__Pictures paired with source code__
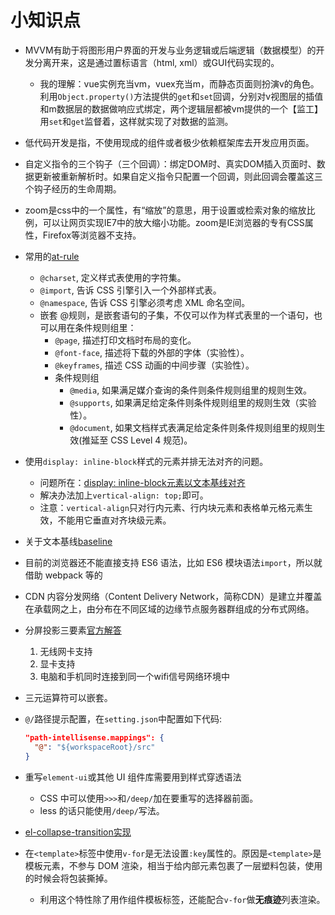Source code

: # 小知识点

- MVVM有助于将图形用户界面的开发与业务逻辑或后端逻辑（数据模型）的开发分离开来，这是通过置标语言（html, xml）或GUI代码实现的。
  - 我的理解：vue实例充当vm，vuex充当m，而静态页面则扮演v的角色。利用`Object.property()`方法提供的`get`和`set`回调，分别对v视图层的插值和m数据层的数据做响应式绑定，两个逻辑层都被vm提供的一个【监工】用`set`和`get`监督着，这样就实现了对数据的监测。
- 低代码开发是指，不使用现成的组件或者极少依赖框架库去开发应用页面。
- 自定义指令的三个钩子（三个回调）：绑定DOM时、真实DOM插入页面时、数据更新被重新解析时。如果自定义指令只配置一个回调，则此回调会覆盖这三个钩子经历的生命周期。
- zoom是css中的一个属性，有“缩放”的意思，用于设置或检索对象的缩放比例，可以让网页实现IE7中的放大缩小功能。zoom是IE浏览器的专有CSS属性，Firefox等浏览器不支持。
- 常用的[at-rule](https://developer.mozilla.org/zh-CN/docs/Web/CSS/At-rule)
  - `@charset`, 定义样式表使用的字符集。
  - `@import`, 告诉 CSS 引擎引入一个外部样式表。
  - `@namespace`, 告诉 CSS 引擎必须考虑 XML 命名空间。
  - 嵌套 @规则，是嵌套语句的子集，不仅可以作为样式表里的一个语句，也可以用在条件规则组里：
    - `@page`, 描述打印文档时布局的变化。
    - `@font-face`, 描述将下载的外部的字体（实验性）。
    - `@keyframes`, 描述 CSS 动画的中间步骤（实验性）。
    - 条件规则组
      - `@media`, 如果满足媒介查询的条件则条件规则组里的规则生效。
      - `@supports`, 如果满足给定条件则条件规则组里的规则生效（实验性）。
      - `@document`, 如果文档样式表满足给定条件则条件规则组里的规则生效(推延至 CSS Level 4 规范)。
- 使用`display: inline-block`样式的元素并排无法对齐的问题。
  - 问题所在：[display: inline-block元素以文本基线对齐](https://stackoverflow.com/questions/12950479/why-does-this-inline-block-element-have-content-that-is-not-vertically-aligned)
  - 解决办法加上`vertical-align: top;`即可。
  - 注意：`vertical-align`只对行内元素、行内块元素和表格单元格元素生效，不能用它垂直对齐块级元素。
- 关于文本基线[baseline](https://www.jianshu.com/p/9e0274e0f9bd)
- 目前的浏览器还不能直接支持 ES6 语法，比如 ES6 模块语法`import`，所以就借助 webpack 等的
- CDN 内容分发网络（Content Delivery Network，简称CDN）是建立并覆盖在承载网之上，由分布在不同区域的边缘节点服务器群组成的分布式网络。
- 分屏投影三要素[官方解答](https://answers.microsoft.com/zh-hans/windows/forum/all/%E6%88%91%E8%AE%BE%E5%A4%87%E4%B8%8D%E6%94%AF/5e676fe9-6123-4e99-9140-933307b2777a?page=0)
  1. 无线网卡支持
  2. 显卡支持
  3. 电脑和手机同时连接到同一个wifi信号网络环境中
- 三元运算符可以嵌套。
- `@/`路径提示配置，在`setting.json`中配置如下代码:

  ```json
  "path-intellisense.mappings": {
    "@": "${workspaceRoot}/src"
  }
  ```

- 重写`element-ui`或其他 UI 组件库需要用到样式穿透语法
  - CSS 中可以使用`>>>`和`/deep/`加在要重写的选择器前面。
  - less 的话只能使用`/deep/`写法。
- [el-collapse-transition实现](https://www.jianshu.com/p/62663fdaf9e1)
- 在`<template>`标签中使用`v-for`是无法设置`:key`属性的。原因是`<template>`是模板元素，不参与 DOM 渲染，相当于给内部元素包裹了一层塑料包装，使用的时候会将包装撕掉。
  - 利用这个特性除了用作组件模板标签，还能配合`v-for`做**无痕迹**列表渲染。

__Exercise objective__
Scan the data above for the word "display" and report every line where it is found.

__Result__
- 使用`display: inline-block`样式的元素并排无法对齐的问题。
  - 问题所在：[display: inline-block元素以文本基线对齐](https://stackoverflow.com/questions/12950479/why-does-this-inline-block-element-have-content-that-is-not-vertically-aligned)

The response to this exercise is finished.